Whatever the speciality, Mr. Morrell emphasizes that becoming an outstanding artist does not happen overnight. Painters, like other artists, must develop their own vision as they continue to enhance their skills.

“It’s something that’s a progression over time,” he says. “It requires patience and the ability to let things develop.”

As a painter’s style evolves, the individual’s work usually becomes either more figurative or abstract, says Barry Nemett, chairman of the painting department at Maryland Institute College of Art in Baltimore.

Figurative painters specialize in depicting people in the natural world. Abstract painters are more representational, focusing on space and color interactions of imagined realities.

“Students create their own visual problems in the studio and go about finding inventive ways of solving them,” Mr. Nemett says. “The students learn how to be creative.”

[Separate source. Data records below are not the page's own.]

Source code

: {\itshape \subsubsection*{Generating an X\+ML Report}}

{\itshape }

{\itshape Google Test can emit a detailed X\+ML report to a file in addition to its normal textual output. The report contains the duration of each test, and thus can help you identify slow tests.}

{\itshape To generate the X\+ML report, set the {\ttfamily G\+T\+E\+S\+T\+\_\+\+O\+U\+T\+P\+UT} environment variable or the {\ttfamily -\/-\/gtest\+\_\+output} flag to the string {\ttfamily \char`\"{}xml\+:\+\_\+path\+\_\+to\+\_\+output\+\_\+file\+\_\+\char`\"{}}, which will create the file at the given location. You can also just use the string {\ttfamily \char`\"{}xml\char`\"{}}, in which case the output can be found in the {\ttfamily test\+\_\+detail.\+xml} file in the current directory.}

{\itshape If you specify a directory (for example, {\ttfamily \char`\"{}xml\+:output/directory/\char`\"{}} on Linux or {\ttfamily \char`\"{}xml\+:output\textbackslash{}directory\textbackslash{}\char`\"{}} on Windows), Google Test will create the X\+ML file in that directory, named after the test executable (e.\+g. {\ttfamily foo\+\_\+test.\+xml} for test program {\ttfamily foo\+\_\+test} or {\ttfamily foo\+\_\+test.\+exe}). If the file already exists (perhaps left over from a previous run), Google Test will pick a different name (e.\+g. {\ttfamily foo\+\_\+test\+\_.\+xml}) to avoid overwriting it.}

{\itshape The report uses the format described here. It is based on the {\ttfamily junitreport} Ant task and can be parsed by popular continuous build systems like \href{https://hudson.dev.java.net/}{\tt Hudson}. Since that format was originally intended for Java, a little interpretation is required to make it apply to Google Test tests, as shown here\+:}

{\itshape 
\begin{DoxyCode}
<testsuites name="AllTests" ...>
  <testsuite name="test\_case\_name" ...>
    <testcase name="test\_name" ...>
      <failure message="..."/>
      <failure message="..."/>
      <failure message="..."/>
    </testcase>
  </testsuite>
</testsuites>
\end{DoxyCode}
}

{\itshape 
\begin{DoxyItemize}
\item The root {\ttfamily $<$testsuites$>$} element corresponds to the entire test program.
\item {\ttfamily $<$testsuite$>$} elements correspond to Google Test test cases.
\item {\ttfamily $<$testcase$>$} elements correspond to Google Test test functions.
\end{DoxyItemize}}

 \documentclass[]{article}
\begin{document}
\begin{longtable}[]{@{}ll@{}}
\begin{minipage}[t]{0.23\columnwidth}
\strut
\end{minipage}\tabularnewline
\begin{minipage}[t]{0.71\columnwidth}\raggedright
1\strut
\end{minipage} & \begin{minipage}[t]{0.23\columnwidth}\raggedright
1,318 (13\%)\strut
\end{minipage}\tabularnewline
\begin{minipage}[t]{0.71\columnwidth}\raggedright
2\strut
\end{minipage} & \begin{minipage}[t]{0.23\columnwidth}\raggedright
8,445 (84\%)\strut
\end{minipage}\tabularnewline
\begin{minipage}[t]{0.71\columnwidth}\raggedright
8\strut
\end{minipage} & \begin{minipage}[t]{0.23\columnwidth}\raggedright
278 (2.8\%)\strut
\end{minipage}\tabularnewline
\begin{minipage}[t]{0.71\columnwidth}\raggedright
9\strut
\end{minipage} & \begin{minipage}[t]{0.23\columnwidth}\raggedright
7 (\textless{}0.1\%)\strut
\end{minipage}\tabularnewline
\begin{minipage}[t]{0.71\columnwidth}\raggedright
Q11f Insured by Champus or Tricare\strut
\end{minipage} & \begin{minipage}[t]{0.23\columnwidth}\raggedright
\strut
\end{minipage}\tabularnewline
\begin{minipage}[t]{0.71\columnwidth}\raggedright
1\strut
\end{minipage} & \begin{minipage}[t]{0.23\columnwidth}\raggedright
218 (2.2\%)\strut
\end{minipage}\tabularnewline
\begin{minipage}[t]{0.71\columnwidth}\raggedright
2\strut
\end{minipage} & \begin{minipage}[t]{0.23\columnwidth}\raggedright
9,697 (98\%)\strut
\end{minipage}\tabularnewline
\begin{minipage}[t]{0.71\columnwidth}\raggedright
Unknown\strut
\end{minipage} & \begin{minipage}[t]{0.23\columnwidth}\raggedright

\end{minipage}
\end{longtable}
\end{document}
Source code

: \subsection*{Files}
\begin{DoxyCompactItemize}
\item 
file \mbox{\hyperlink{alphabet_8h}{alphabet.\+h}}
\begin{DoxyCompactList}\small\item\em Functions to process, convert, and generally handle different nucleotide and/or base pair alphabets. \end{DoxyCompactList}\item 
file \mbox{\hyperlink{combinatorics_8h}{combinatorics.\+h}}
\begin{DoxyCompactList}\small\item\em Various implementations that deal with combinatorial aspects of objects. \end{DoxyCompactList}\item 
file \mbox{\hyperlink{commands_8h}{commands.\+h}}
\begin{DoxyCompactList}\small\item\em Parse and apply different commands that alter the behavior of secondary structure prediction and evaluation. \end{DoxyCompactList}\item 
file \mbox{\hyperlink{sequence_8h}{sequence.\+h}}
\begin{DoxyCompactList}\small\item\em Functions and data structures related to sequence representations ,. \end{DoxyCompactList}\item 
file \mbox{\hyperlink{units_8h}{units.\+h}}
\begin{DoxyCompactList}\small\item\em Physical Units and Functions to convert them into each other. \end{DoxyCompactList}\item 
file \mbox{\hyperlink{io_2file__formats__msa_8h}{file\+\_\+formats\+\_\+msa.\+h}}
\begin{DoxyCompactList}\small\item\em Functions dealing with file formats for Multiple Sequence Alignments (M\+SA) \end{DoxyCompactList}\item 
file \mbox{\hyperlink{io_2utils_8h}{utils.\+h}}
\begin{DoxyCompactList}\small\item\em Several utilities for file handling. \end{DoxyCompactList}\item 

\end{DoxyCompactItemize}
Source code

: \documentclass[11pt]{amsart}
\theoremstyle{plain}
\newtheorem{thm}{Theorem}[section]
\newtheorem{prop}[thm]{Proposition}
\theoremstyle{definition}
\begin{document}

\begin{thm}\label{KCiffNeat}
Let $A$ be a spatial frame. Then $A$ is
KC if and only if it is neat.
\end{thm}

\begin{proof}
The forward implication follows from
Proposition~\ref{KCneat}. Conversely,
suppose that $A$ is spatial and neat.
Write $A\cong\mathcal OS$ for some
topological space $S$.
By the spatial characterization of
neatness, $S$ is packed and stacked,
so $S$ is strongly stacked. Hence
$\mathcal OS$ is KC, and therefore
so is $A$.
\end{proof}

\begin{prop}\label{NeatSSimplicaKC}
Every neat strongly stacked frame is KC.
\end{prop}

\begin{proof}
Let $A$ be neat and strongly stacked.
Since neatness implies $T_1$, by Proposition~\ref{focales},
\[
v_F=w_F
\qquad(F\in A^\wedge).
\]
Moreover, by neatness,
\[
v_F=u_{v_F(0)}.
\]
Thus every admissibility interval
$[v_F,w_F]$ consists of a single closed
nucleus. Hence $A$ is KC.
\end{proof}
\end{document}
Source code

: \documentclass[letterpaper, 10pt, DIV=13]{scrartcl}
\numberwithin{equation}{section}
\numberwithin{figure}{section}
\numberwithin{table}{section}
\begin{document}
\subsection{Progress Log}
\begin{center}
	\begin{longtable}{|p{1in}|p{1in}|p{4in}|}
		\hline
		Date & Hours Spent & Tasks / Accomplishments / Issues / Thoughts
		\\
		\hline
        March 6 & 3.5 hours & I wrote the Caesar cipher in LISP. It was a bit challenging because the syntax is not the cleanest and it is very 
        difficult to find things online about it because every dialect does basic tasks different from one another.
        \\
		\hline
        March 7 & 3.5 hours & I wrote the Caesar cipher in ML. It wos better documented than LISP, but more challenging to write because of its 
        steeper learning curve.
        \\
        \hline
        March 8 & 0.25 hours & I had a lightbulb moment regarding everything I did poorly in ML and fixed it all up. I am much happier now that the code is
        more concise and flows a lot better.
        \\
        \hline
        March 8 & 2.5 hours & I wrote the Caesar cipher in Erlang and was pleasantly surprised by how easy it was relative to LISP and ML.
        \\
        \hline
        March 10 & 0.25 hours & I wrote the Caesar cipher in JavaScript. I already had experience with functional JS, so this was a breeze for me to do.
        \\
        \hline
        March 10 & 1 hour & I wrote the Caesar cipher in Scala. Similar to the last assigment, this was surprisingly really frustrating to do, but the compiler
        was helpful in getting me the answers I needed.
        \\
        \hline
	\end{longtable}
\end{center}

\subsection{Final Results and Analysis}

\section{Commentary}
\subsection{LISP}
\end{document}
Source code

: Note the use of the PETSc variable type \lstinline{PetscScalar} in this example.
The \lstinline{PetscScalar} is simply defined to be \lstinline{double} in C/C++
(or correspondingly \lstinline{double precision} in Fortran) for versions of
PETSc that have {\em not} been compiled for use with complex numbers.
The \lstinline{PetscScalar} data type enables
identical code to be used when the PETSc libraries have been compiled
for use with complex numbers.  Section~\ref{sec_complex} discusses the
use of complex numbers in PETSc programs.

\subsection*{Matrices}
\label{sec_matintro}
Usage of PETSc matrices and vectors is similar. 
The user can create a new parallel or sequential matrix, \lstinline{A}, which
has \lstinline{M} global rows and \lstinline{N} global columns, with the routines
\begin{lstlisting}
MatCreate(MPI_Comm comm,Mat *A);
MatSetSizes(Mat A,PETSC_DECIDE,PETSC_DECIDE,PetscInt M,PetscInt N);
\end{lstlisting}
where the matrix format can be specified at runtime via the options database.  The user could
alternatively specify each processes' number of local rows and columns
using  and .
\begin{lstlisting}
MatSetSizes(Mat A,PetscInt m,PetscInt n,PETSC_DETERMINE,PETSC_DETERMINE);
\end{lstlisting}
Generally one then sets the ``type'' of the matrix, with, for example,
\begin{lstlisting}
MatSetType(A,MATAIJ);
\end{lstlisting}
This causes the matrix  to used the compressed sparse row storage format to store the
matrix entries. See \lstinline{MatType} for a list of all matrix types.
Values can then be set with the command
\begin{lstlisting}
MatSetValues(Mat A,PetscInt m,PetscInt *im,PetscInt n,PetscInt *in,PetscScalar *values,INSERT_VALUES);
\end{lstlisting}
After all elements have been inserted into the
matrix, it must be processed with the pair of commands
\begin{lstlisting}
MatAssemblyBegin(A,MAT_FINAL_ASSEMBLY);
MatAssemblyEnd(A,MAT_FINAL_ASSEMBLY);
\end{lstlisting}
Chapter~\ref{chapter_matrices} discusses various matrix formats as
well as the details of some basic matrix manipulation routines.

Natalie Provosty, 21, a senior painting major at Maryland Institute College of Art, paints large-scale interior works in the 4-foot-by-6-foot range. Although she does mostly figurative pieces, she also enjoys creating landscapes. She studied in Florence, Italy, for four months earlier this year.

Although she is aware of the obstacles, her ultimate goal is to work as a professional painter. She has applied for a Fulbright Scholarship to India to study painting, starting next fall. She also is considering a move to New York City.

“[Painting] affords me occupied time to think in a meaningful way,” she says. “It’s purposeful. It’s something that feels right in my heart. I feel like it’s a calling. … Painting is definitely a very spiritual experience. It’s not connected with religion. … It’s an honest search for truth.”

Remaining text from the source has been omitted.